◆ **Task prompt**
From top to bottom, write out the listing exactly and skip every picture.

◆ **Data records**
════════

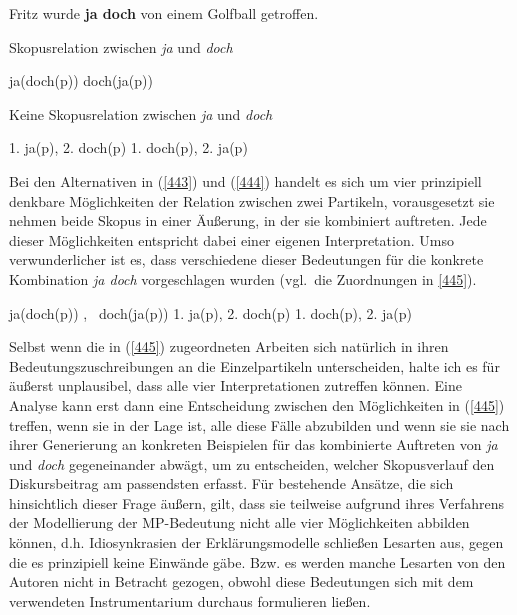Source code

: \begin{exe}
	\ex\label{442} 
	Fritz wurde \textbf{ja doch} von einem Golfball getroffen.
\end{exe}
	
\begin{exe}
	\ex\label{443} Skopusrelation zwischen \textit{ja} und \textit{doch}
	\begin{xlist}
		\ex\label{443a} ja(doch(p))	
 		\ex\label{443b}	doch(ja(p))		
 	\end{xlist}	
\end{exe}

\begin{exe}
	\ex\label{444} Keine Skopusrelation zwischen \textit{ja} und \textit{doch}
	\begin{xlist}
		\ex\label{444a} 1. ja(p), 2. doch(p)	
 		\ex\label{444b}	1. doch(p), 2. ja(p)		
 	\end{xlist}	
\end{exe}
Bei den Alternativen in (\ref{443}) und (\ref{444}) handelt es sich um vier prinzipiell denkbare Möglichkeiten der Relation zwischen zwei Partikeln, vorausgesetzt sie nehmen beide Skopus in einer Äußerung, in der sie kombiniert auftreten. Jede dieser Möglichkeiten entspricht dabei einer eigenen Interpretation. Umso verwunderlicher ist es, dass verschiedene dieser Bedeutungen für die konkrete Kombination \textit{ja doch} vorgeschlagen wurden (vgl.\ die Zuordnungen in \ref{445}).\largerpage[-1]

\begin{exe}
	\ex\label{445} 
	\begin{xlist}
		\ex\label{445a} ja(doch(p))
		\hfill\hbox{\citet{Ormelius-Sandblom1997}, \citet{Rinas2007}}	
 		\ex\label{445b}	doch(ja(p))	
 		\hfill\hbox{\citet{Lindner1991}}	
 		\ex\label{445c} 1. ja(p), 2. doch(p)
 		\hfill\hbox{\citet{Thurmair1989}}		
 		\ex\label{445d}	1. doch(p), 2. ja(p) 	
 		\hfill\hbox{\citet{Doherty1985}}		
 	\end{xlist}	
\end{exe}									
Selbst wenn die in (\ref{445}) zugeordneten Arbeiten sich natürlich in ihren Bedeutungszuschreibungen an die Einzelpartikeln unterscheiden, halte ich es für äußerst unplausibel, dass alle vier Interpretationen zutreffen können. Eine Analyse kann erst dann eine Entscheidung zwischen den Möglichkeiten in (\ref{445}) treffen, wenn sie in der Lage ist, alle diese Fälle abzubilden und wenn sie sie nach ihrer Gene\-rierung an konkreten Beispielen für das kombinierte Auftreten von \textit{ja} und \textit{doch} gegeneinander abwägt, um zu entscheiden, welcher Skopusverlauf den Diskursbeitrag am passendsten erfasst. Für bestehende Ansätze, die sich hinsichtlich dieser Frage äußern, gilt, dass sie teilweise aufgrund ihres Verfahrens der Model\-lierung der MP-Bedeutung nicht alle vier Möglichkeiten abbilden können, d.h. I\-diosynkrasien der Erklärungsmodelle schließen Lesarten aus, gegen die es prinzi\-piell keine Einwände gäbe. Bzw. es werden manche Lesarten von den Autoren nicht in Betracht gezogen, obwohl diese Bedeutungen sich mit dem verwendeten Instrumentarium durchaus formulieren ließen. 

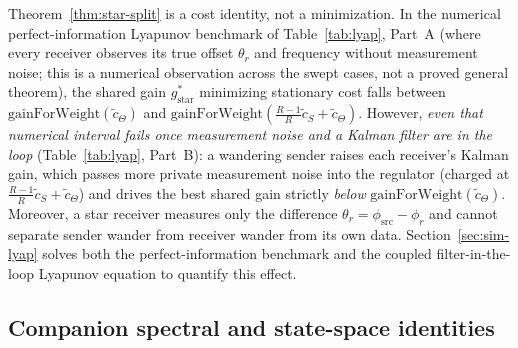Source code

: \documentclass[11pt,a4paper]{article}
\theoremstyle{definition}
\begin{document}
Theorem~\ref{thm:star-split} is a cost identity, not a minimization. In the
numerical perfect-information Lyapunov benchmark of Table~\ref{tab:lyap},
Part~A (where every receiver observes its true offset $\theta_r$ and frequency
without measurement noise; this is a numerical observation across the swept
cases, not a proved general theorem), the shared gain $g_{\mathrm{star}}^*$
minimizing stationary cost falls between $\mathrm{gainForWeight}(\tilde c_\Theta)$
and $\mathrm{gainForWeight}(\frac{R-1}{R}\tilde c_S + \tilde c_\Theta)$.
However, \emph{even that numerical interval fails once measurement noise and a
Kalman filter are in the loop} (Table~\ref{tab:lyap}, Part~B): a wandering
sender raises each receiver's Kalman gain, which passes more private measurement
noise into the regulator (charged at $\frac{R-1}{R}\tilde c_S + \tilde c_\Theta$)
and drives the best shared gain strictly \emph{below}
$\mathrm{gainForWeight}(\tilde c_\Theta)$. Moreover, a star receiver measures
only the difference $\theta_r = \phi_{\mathrm{src}} - \phi_r$ and cannot
separate sender wander from receiver wander from its own data.
Section~\ref{sec:sim-lyap} solves both the perfect-information benchmark and
the coupled filter-in-the-loop Lyapunov equation to quantify this effect.

\subsection{Companion spectral and state-space identities}
\end{document}
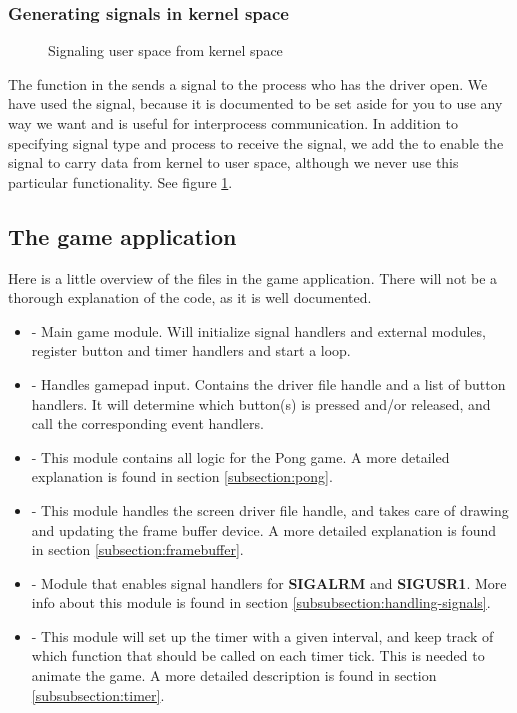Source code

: \subsubsection{Generating signals in kernel space}
\begin{figure}[h]
	\centering
	
	\caption{Signaling user space from kernel space}
	\label{fig:signal-user-application}
\end{figure}
The  function in the  sends a signal to the process who has the driver open. We have used the  signal, because it is documented to be set aside for you to use any way we want and is useful for interprocess communication. In addition to specifying signal type and process to receive the signal, we add the  to enable the signal to carry data from kernel to user space, although we never use this particular functionality. See figure \ref{fig:signal-user-application}.

\subsection{The game application}
\label{subsection:the_game_application}
Here is a little overview of the files in the game application. There will not be a thorough explanation of the code, as it is well documented.

\begin{itemize}
	\item {} - Main game module. Will initialize signal handlers and external modules, register button and timer handlers and start a  loop. 
	\item {} - Handles gamepad input. Contains the driver file handle and a list of button handlers. It will determine which button(s) is pressed and/or released, and call the corresponding event handlers.
	\item {} - This module contains all logic for the Pong game. A more detailed explanation is found in section \ref{subsection:pong}.
	\item {} - This module handles the screen driver file handle, and takes care of drawing and updating the frame buffer device. A more detailed explanation is found in section \ref{subsection:framebuffer}.
	\item {} - Module that enables signal handlers for \textbf{SIGALRM} and \textbf{SIGUSR1}. More info about this module is found in section \ref{subsubsection:handling-signals}.
	\item {} - This module will set up the timer with a given interval, and keep track of which function that should be called on each timer tick. This is needed to animate the game. A more detailed description is found in section \ref{subsubsection:timer}.
\end{itemize}

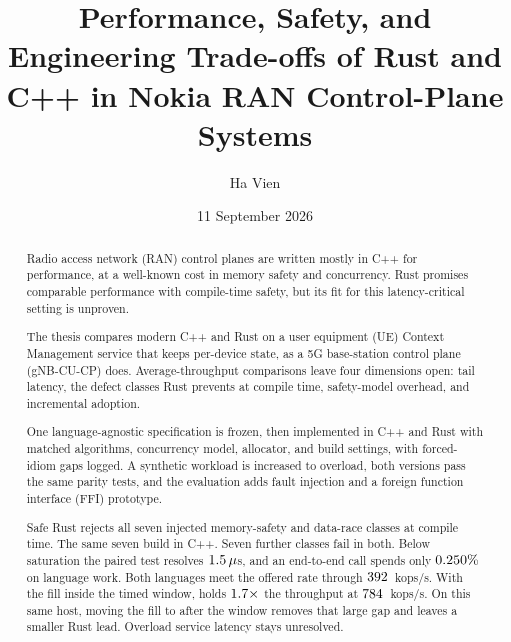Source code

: \documentclass[english,oneside,a4paper,censored,csm,software-track-2020]{HYthesisML}
\title{Performance, Safety, and Engineering Trade-offs of Rust and C++ in Nokia RAN Control-Plane Systems}
\author{Ha Vien}
\date{11 September 2026}
\begin{document}
\maketitle

{\singlespacing
\begin{otherlanguage}{english}
\begin{abstract}
      \setlength{\parskip}{1ex}
      Radio access network (RAN) control planes are written mostly in C++ for performance, at a
      well-known cost in memory safety and concurrency. Rust promises comparable performance with
      compile-time safety, but its fit for this latency-critical setting is unproven.
      
      The thesis compares modern C++ and Rust on a user equipment (UE) Context Management service
      that keeps per-device state, as a 5G base-station control plane (gNB-CU-CP) does.
      Average-throughput comparisons leave four dimensions open: tail latency, the defect classes
      Rust prevents at compile time, safety-model overhead, and incremental adoption.
      
      One language-agnostic specification is frozen, then implemented in C++ and Rust with
      matched algorithms, concurrency model, allocator, and build settings, with forced-idiom
      gaps logged. A synthetic workload is increased to overload, both versions pass the same
      parity tests, and the evaluation adds fault injection and a foreign function interface
      (FFI) prototype.
      
      Safe Rust rejects all seven injected memory-safety and data-race classes at compile time.
      The same seven build in C++. Seven further classes fail in both. Below saturation the
      paired test resolves $\PFiftyDiffAbsMax\,\mu$s, and an end-to-end call spends only
      $\BudgetCoreShareMax\%$ on language work. Both languages meet the offered rate through
      $\TrackingLoad$~kops/s. With the fill inside the timed window, \OverloadSustainedFaster{}
      holds $\OverloadThrRatio\times$ the throughput at $\OverloadLoad$~kops/s. On this same
      host, moving the fill to after the window removes that large gap and leaves a smaller
      Rust lead. Overload service latency stays unresolved.
      
\end{abstract}
\end{otherlanguage}
}
\end{document}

════════

◆ **Output for this task**
Source code

: \begin{exe}
	\ex\label{442} 
	Fritz wurde \textbf{ja doch} von einem Golfball getroffen.
\end{exe}
	
\begin{exe}
	\ex\label{443} Skopusrelation zwischen \textit{ja} und \textit{doch}
	\begin{xlist}
		\ex\label{443a} ja(doch(p))	
 		\ex\label{443b}	doch(ja(p))		
 	\end{xlist}	
\end{exe}

\begin{exe}
	\ex\label{444} Keine Skopusrelation zwischen \textit{ja} und \textit{doch}
	\begin{xlist}
		\ex\label{444a} 1. ja(p), 2. doch(p)	
 		\ex\label{444b}	1. doch(p), 2. ja(p)		
 	\end{xlist}	
\end{exe}
Bei den Alternativen in (\ref{443}) und (\ref{444}) handelt es sich um vier prinzipiell denkbare Möglichkeiten der Relation zwischen zwei Partikeln, vorausgesetzt sie nehmen beide Skopus in einer Äußerung, in der sie kombiniert auftreten. Jede dieser Möglichkeiten entspricht dabei einer eigenen Interpretation. Umso verwunderlicher ist es, dass verschiedene dieser Bedeutungen für die konkrete Kombination \textit{ja doch} vorgeschlagen wurden (vgl.\ die Zuordnungen in \ref{445}).\largerpage[-1]

\begin{exe}
	\ex\label{445} 
	\begin{xlist}
		\ex\label{445a} ja(doch(p))
		\hfill\hbox{\citet{Ormelius-Sandblom1997}, \citet{Rinas2007}}	
 		\ex\label{445b}	doch(ja(p))	
 		\hfill\hbox{\citet{Lindner1991}}	
 		\ex\label{445c} 1. ja(p), 2. doch(p)
 		\hfill\hbox{\citet{Thurmair1989}}		
 		\ex\label{445d}	1. doch(p), 2. ja(p) 	
 		\hfill\hbox{\citet{Doherty1985}}		
 	\end{xlist}	
\end{exe}									
Selbst wenn die in (\ref{445}) zugeordneten Arbeiten sich natürlich in ihren Bedeutungszuschreibungen an die Einzelpartikeln unterscheiden, halte ich es für äußerst unplausibel, dass alle vier Interpretationen zutreffen können. Eine Analyse kann erst dann eine Entscheidung zwischen den Möglichkeiten in (\ref{445}) treffen, wenn sie in der Lage ist, alle diese Fälle abzubilden und wenn sie sie nach ihrer Gene\-rierung an konkreten Beispielen für das kombinierte Auftreten von \textit{ja} und \textit{doch} gegeneinander abwägt, um zu entscheiden, welcher Skopusverlauf den Diskursbeitrag am passendsten erfasst. Für bestehende Ansätze, die sich hinsichtlich dieser Frage äußern, gilt, dass sie teilweise aufgrund ihres Verfahrens der Model\-lierung der MP-Bedeutung nicht alle vier Möglichkeiten abbilden können, d.h. I\-diosynkrasien der Erklärungsmodelle schließen Lesarten aus, gegen die es prinzi\-piell keine Einwände gäbe. Bzw. es werden manche Lesarten von den Autoren nicht in Betracht gezogen, obwohl diese Bedeutungen sich mit dem verwendeten Instrumentarium durchaus formulieren ließen. 

Source code

: \documentclass[11pt,a4paper]{article}
\theoremstyle{definition}
\begin{document}
Theorem~\ref{thm:star-split} is a cost identity, not a minimization. In the
numerical perfect-information Lyapunov benchmark of Table~\ref{tab:lyap},
Part~A (where every receiver observes its true offset $\theta_r$ and frequency
without measurement noise; this is a numerical observation across the swept
cases, not a proved general theorem), the shared gain $g_{\mathrm{star}}^*$
minimizing stationary cost falls between $\mathrm{gainForWeight}(\tilde c_\Theta)$
and $\mathrm{gainForWeight}(\frac{R-1}{R}\tilde c_S + \tilde c_\Theta)$.
However, \emph{even that numerical interval fails once measurement noise and a
Kalman filter are in the loop} (Table~\ref{tab:lyap}, Part~B): a wandering
sender raises each receiver's Kalman gain, which passes more private measurement
noise into the regulator (charged at $\frac{R-1}{R}\tilde c_S + \tilde c_\Theta$)
and drives the best shared gain strictly \emph{below}
$\mathrm{gainForWeight}(\tilde c_\Theta)$. Moreover, a star receiver measures
only the difference $\theta_r = \phi_{\mathrm{src}} - \phi_r$ and cannot
separate sender wander from receiver wander from its own data.
Section~\ref{sec:sim-lyap} solves both the perfect-information benchmark and
the coupled filter-in-the-loop Lyapunov equation to quantify this effect.

\subsection{Companion spectral and state-space identities}
\end{document}
Source code

: \subsubsection{Generating signals in kernel space}
\begin{figure}[h]
	\centering
	
	\caption{Signaling user space from kernel space}
	\label{fig:signal-user-application}
\end{figure}
The  function in the  sends a signal to the process who has the driver open. We have used the  signal, because it is documented to be set aside for you to use any way we want and is useful for interprocess communication. In addition to specifying signal type and process to receive the signal, we add the  to enable the signal to carry data from kernel to user space, although we never use this particular functionality. See figure \ref{fig:signal-user-application}.

\subsection{The game application}
\label{subsection:the_game_application}
Here is a little overview of the files in the game application. There will not be a thorough explanation of the code, as it is well documented.

\begin{itemize}
	\item {} - Main game module. Will initialize signal handlers and external modules, register button and timer handlers and start a  loop. 
	\item {} - Handles gamepad input. Contains the driver file handle and a list of button handlers. It will determine which button(s) is pressed and/or released, and call the corresponding event handlers.
	\item {} - This module contains all logic for the Pong game. A more detailed explanation is found in section \ref{subsection:pong}.
	\item {} - This module handles the screen driver file handle, and takes care of drawing and updating the frame buffer device. A more detailed explanation is found in section \ref{subsection:framebuffer}.
	\item {} - Module that enables signal handlers for \textbf{SIGALRM} and \textbf{SIGUSR1}. More info about this module is found in section \ref{subsubsection:handling-signals}.
	\item {} - This module will set up the timer with a given interval, and keep track of which function that should be called on each timer tick. This is needed to animate the game. A more detailed description is found in section \ref{subsubsection:timer}.
\end{itemize}

Source code

: \documentclass[english,oneside,a4paper,censored,csm,software-track-2020]{HYthesisML}
\title{Performance, Safety, and Engineering Trade-offs of Rust and C++ in Nokia RAN Control-Plane Systems}
\author{Ha Vien}
\date{11 September 2026}
\begin{document}
\maketitle

{\singlespacing
\begin{otherlanguage}{english}
\begin{abstract}
      \setlength{\parskip}{1ex}
      Radio access network (RAN) control planes are written mostly in C++ for performance, at a
      well-known cost in memory safety and concurrency. Rust promises comparable performance with
      compile-time safety, but its fit for this latency-critical setting is unproven.
      
      The thesis compares modern C++ and Rust on a user equipment (UE) Context Management service
      that keeps per-device state, as a 5G base-station control plane (gNB-CU-CP) does.
      Average-throughput comparisons leave four dimensions open: tail latency, the defect classes
      Rust prevents at compile time, safety-model overhead, and incremental adoption.
      
      One language-agnostic specification is frozen, then implemented in C++ and Rust with
      matched algorithms, concurrency model, allocator, and build settings, with forced-idiom
      gaps logged. A synthetic workload is increased to overload, both versions pass the same
      parity tests, and the evaluation adds fault injection and a foreign function interface
      (FFI) prototype.
      
      Safe Rust rejects all seven injected memory-safety and data-race classes at compile time.
      The same seven build in C++. Seven further classes fail in both. Below saturation the
      paired test resolves $\PFiftyDiffAbsMax\,\mu$s, and an end-to-end call spends only
      $\BudgetCoreShareMax\%$ on language work. Both languages meet the offered rate through
      $\TrackingLoad$~kops/s. With the fill inside the timed window, \OverloadSustainedFaster{}
      holds $\OverloadThrRatio\times$ the throughput at $\OverloadLoad$~kops/s. On this same
      host, moving the fill to after the window removes that large gap and leaves a smaller
      Rust lead. Overload service latency stays unresolved.
      
\end{abstract}
\end{otherlanguage}
}
\end{document}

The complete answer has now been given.